In the world of contemporary art, few creators manage to blend the rich history of traditional practices with the daring spirit of modern experimentation quite like Norimichi Hirakawa. Known for his deeply intricate, thought-provoking works that explore the interplay between natural elements and human intervention, Hirakawa has captivated audiences worldwide. His unique approach merges a refined attention to detail with a broader meditation on the complexities of time, nature, and existence itself. In this interview, we delve into Hirakawa’s creative process, his artistic inspirations, and the profound themes that guide his innovative work. Read more about the headlining artist of anonymous art project for this year’s Art Düsseldorf.

Norimichi Hirakawa: datum [ moerenuma park ], installation view.

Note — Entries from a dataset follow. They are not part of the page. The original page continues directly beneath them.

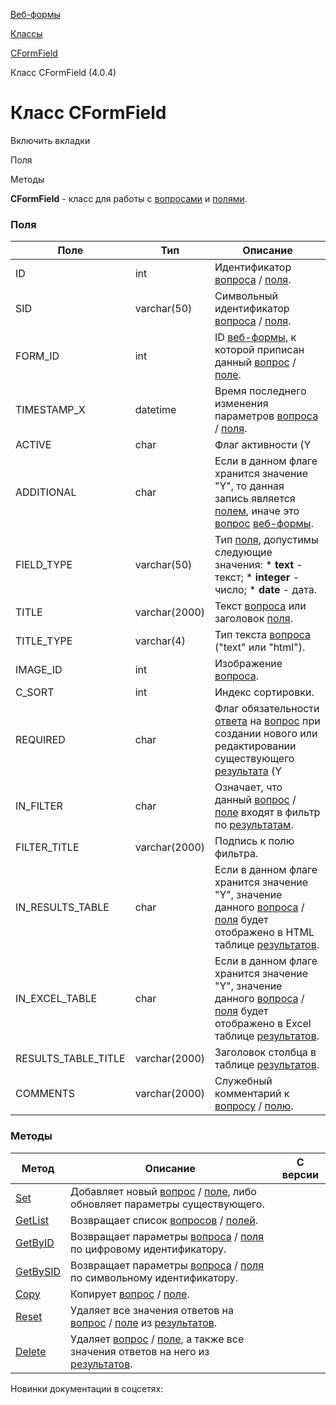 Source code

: [Веб-формы](/api_help/form/index.php)

[Классы](/api_help/form/classes/index.php)

[CFormField](/api_help/form/classes/cformfield/index.php)

Класс CFormField (4.0.4)

Класс CFormField
================

Включить вкладки

Поля

Методы

**CFormField** - класс для работы с [вопросами](/api_help/form/terms.php#question) и [полями](/api_help/form/terms.php#field).

### Поля

| Поле | Тип | Описание |
| --- | --- | --- |
| ID | int | Идентификатор [вопроса](/api_help/form/terms.php#question) / [поля](/api_help/form/terms.php#field). |
| SID | varchar(50) | Символьный идентификатор [вопроса](/api_help/form/terms.php#question) / [поля](/api_help/form/terms.php#field). |
| FORM\_ID | int | ID [веб-формы](/api_help/form/terms.php#form), к которой приписан данный [вопрос](/api_help/form/terms.php#question) / [поле](/api_help/form/terms.php#field). |
| TIMESTAMP\_X | datetime | Время последнего изменения параметров [вопроса](/api_help/form/terms.php#question) / [поля](/api_help/form/terms.php#field). |
| ACTIVE | char | Флаг активности (Y|N). |
| ADDITIONAL | char | Если в данном флаге хранится значение "Y", то данная запись является [полем](/api_help/form/terms.php#field), иначе это [вопрос](/api_help/form/terms.php#question) [веб-формы](/api_help/form/terms.php#form). |
| FIELD\_TYPE | varchar(50) | Тип [поля](/api_help/form/terms.php#field), допустимы следующие значения:  * **text** - текст; * **integer** - число; * **date** - дата. |
| TITLE | varchar(2000) | Текст [вопроса](/api_help/form/terms.php#question) или заголовок [поля](/api_help/form/terms.php#field). |
| TITLE\_TYPE | varchar(4) | Тип текста [вопроса](/api_help/form/terms.php#question) ("text" или "html"). |
| IMAGE\_ID | int | Изображение [вопроса](/api_help/form/terms.php#question). |
| C\_SORT | int | Индекс сортировки. |
| REQUIRED | char | Флаг обязательности [ответа](/api_help/form/terms.php#answer) на [вопрос](/api_help/form/terms.php#question) при создании нового или редактировании существующего [результата](/api_help/form/terms.php#result) (Y|N). |
| IN\_FILTER | char | Означает, что данный [вопрос](/api_help/form/terms.php#question) / [поле](/api_help/form/terms.php#field) входят в фильтр по [результатам](/api_help/form/terms.php#result). |
| FILTER\_TITLE | varchar(2000) | Подпись к полю фильтра. |
| IN\_RESULTS\_TABLE | char | Если в данном флаге хранится значение "Y", значение данного [вопроса](/api_help/form/terms.php#question) / [поля](/api_help/form/terms.php#field) будет отображено в HTML таблице [результатов](/api_help/form/terms.php#result). |
| IN\_EXCEL\_TABLE | char | Если в данном флаге хранится значение "Y", значение данного [вопроса](/api_help/form/terms.php#question) / [поля](/api_help/form/terms.php#field) будет отображено в Excel таблице [результатов](/api_help/form/terms.php#result). |
| RESULTS\_TABLE\_TITLE | varchar(2000) | Заголовок столбца в таблице [результатов](/api_help/form/terms.php#result). |
| COMMENTS | varchar(2000) | Служебный комментарий к [вопросу](/api_help/form/terms.php#question) / [полю](/api_help/form/terms.php#field). |

### Методы

| Метод | Описание | С версии |
| --- | --- | --- |
| [Set](/api_help/form/classes/cformfield/set.php) | Добавляет новый [вопрос](/api_help/form/terms.php#question) / [поле](/api_help/form/terms.php#field), либо обновляет параметры существующего. |  |
| [GetList](/api_help/form/classes/cformfield/getlist.php) | Возвращает список [вопросов](/api_help/form/terms.php#question) / [полей](/api_help/form/terms.php#field). |  |
| [GetByID](/api_help/form/classes/cformfield/getbyid.php) | Возвращает параметры [вопроса](/api_help/form/terms.php#question) / [поля](/api_help/form/terms.php#field) по цифровому идентификатору. |  |
| [GetBySID](/api_help/form/classes/cformfield/getbysid.php) | Возвращает параметры [вопроса](/api_help/form/terms.php#question) / [поля](/api_help/form/terms.php#field) по символьному идентификатору. |  |
| [Copy](/api_help/form/classes/cformfield/copy.php) | Копирует [вопрос](/api_help/form/terms.php#question) / [поле](/api_help/form/terms.php#field). |  |
| [Reset](/api_help/form/classes/cformfield/reset.php) | Удаляет все значения ответов на [вопрос](/api_help/form/terms.php#question) / [поле](/api_help/form/terms.php#field) из [результатов](/api_help/form/terms.php#result). |  |
| [Delete](/api_help/form/classes/cformfield/delete.php) | Удаляет [вопрос](/api_help/form/terms.php#question) / [поле](/api_help/form/terms.php#field), а также все значения ответов на него из [результатов](/api_help/form/terms.php#result). |  |

Новинки документации в соцсетях:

Your work exists at the intersection of art, technology, and scientific inquiry. What initially drew you to work with computation and data as artistic materials? Was there a defining moment in your career when you realized this was your medium?

No, I think it happened gradually.

The texture, or maybe touch, of things generated based on some algorithm always has the same feeling or sense.  Whether it comes from natural phenomena or not, there is something human beings cannot produce with their body and mind. I like that feeling.

 

How do you view calculation as an art form, and what role does it play in your creative process? What type of calculations do you use?

I recently worked with hexagonal-grid cellular automata. I have also explored gravitational systems, high-dimensional geometries, positive feedback in unreal physical systems, and number base conversions among the other things. In most cases, there isn’t a specific name for these calculations because they aren’t particularly useful for practical purposes. Nevertheless, they reveal something I can not predict unless I run the program. It’s a bit strange, I can code and explain what will be calculated but I can not foresee the final outcomes. Not always it works nicely though.

Norimichi Hirakawa: (non)semantic process

When working with technology, how do you see the relationship between the computer and the artist? Is the calculation simply a tool, or does it play a more active role in shaping your art?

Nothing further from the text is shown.